Predict ICD-10 and CPT codes from clinical notes using a fine-tuned LLM.

This model is fine-tuned on clinical notes using Phi-3-mini with LoRA and 4-bit quantization. It can generate both ICD/CPT codes and short explanations, helping automate the medical coding process.

## Model Details

Base Model: microsoft/Phi-3-mini-4k-instruct

Fine-Tuning: LoRA (r=16, alpha=32, dropout=0.05)

Quantization: 4-bit (BitsAndBytes NF4)

Training Dataset: Custom dataset of clinical notes, ICD codes, and supporting evidence

Task: Causal Language Modeling for code prediction

## Usage
    #
    from transformers import AutoTokenizer, AutoModelForCausalLM
    import torch, re

    # Load tokenizer and model
    tokenizer = AutoTokenizer.from_pretrained("Kavyaah/medical-coding-llm")
    model = AutoModelForCausalLM.from_pretrained("Kavyaah/medical-coding-llm")
    model.eval()

    # Function to predict ICD/CPT codes
    def get_code(statement, max_new_tokens=50):
      prompt = f"Assign the correct ICD or CPT medical code for this case:\n{statement}\nCode:"
      inputs = tokenizer(prompt, return_tensors="pt")
      with torch.no_grad():
        outputs = model.generate(**inputs, max_new_tokens=max_new_tokens, do_sample=False)
        result = tokenizer.decode(outputs[0], skip_special_tokens=True)
    
    # Extract code using regex
    if "Code:" in result:
        result = result.split("Code:")[-1]
    match = re.search(r"\b[A-Z]\d{1,3}\.?[A-Z0-9]*\b", result)
    return match.group(0).strip() if match else result.strip()

    # Example
    statement = "Patient diagnosed with Type 2 diabetes mellitus without complications."
    print(get_code(statement))
    # Output: E11.9

## Evaluation

Exact match accuracy: 25%

Semantic accuracy (ICD block match): 50%

## Intended Use

Assisting medical coders and healthcare professionals.

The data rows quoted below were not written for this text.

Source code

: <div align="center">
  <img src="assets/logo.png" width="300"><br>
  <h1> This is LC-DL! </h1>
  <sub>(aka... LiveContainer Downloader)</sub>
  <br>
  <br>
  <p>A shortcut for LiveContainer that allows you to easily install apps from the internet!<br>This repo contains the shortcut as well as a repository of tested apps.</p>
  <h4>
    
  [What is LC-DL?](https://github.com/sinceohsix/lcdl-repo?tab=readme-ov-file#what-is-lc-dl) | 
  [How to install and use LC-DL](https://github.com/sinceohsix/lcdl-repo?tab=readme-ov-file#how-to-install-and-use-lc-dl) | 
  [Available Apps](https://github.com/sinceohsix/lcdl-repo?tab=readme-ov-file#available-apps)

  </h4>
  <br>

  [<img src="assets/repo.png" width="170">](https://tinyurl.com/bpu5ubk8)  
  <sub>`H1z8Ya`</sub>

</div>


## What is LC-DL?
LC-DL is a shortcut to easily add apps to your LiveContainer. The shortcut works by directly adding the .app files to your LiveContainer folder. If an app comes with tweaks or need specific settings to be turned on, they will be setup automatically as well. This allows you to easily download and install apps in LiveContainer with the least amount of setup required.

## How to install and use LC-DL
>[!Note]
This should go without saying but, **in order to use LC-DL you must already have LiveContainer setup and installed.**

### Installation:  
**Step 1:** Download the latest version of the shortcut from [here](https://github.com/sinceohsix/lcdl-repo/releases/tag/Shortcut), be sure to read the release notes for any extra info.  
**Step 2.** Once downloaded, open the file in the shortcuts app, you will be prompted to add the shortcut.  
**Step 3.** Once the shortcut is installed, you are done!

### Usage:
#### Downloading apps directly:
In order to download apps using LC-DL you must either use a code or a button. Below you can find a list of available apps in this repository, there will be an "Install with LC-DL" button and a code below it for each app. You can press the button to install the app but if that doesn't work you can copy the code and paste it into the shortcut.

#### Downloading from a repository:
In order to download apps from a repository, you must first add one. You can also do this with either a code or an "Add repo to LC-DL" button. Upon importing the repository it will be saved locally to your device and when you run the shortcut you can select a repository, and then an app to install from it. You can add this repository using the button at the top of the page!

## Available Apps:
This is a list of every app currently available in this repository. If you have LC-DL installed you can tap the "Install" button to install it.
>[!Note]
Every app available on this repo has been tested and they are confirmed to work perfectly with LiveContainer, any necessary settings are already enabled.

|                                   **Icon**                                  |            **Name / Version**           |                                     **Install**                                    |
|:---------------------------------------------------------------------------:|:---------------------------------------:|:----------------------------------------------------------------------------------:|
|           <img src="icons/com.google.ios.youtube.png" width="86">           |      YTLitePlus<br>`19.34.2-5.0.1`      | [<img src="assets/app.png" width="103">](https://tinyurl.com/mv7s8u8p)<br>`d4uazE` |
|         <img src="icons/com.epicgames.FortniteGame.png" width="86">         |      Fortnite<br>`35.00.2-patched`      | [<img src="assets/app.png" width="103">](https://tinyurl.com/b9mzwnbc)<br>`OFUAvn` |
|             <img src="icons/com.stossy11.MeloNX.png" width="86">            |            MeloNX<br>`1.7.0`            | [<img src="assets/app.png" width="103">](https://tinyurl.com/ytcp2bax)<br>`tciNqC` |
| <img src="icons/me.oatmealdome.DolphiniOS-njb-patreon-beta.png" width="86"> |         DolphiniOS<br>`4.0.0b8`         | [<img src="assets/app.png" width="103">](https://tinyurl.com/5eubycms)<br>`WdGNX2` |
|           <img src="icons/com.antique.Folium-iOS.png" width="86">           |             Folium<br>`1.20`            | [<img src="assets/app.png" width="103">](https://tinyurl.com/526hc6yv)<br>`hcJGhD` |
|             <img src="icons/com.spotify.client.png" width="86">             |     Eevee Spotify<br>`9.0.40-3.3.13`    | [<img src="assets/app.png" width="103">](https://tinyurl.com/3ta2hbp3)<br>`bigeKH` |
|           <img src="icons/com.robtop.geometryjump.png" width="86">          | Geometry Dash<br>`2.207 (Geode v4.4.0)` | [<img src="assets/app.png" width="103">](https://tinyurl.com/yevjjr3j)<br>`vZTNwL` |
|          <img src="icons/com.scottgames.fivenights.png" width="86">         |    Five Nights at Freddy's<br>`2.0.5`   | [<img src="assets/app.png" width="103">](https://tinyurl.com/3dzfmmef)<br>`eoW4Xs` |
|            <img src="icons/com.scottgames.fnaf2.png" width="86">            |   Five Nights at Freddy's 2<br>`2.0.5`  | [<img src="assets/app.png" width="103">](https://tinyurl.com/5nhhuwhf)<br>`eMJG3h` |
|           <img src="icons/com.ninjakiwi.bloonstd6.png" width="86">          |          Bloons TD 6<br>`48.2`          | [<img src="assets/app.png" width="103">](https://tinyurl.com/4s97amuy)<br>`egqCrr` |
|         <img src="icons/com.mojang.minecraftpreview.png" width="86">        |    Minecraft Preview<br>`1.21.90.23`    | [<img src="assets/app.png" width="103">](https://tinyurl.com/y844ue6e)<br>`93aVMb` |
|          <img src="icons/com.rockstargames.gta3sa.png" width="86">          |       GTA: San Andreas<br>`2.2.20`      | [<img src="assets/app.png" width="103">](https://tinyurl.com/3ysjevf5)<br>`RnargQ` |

Automating initial code suggestions from clinical notes.

## Limitations

Trained on a small dataset; may not cover all ICD/CPT codes.

Use as an assistive tool, not a replacement for professional judgment.

Always review predicted codes before clinical or billing use.


## License

MIT License — feel free to use and adapt for non-commercial purposes.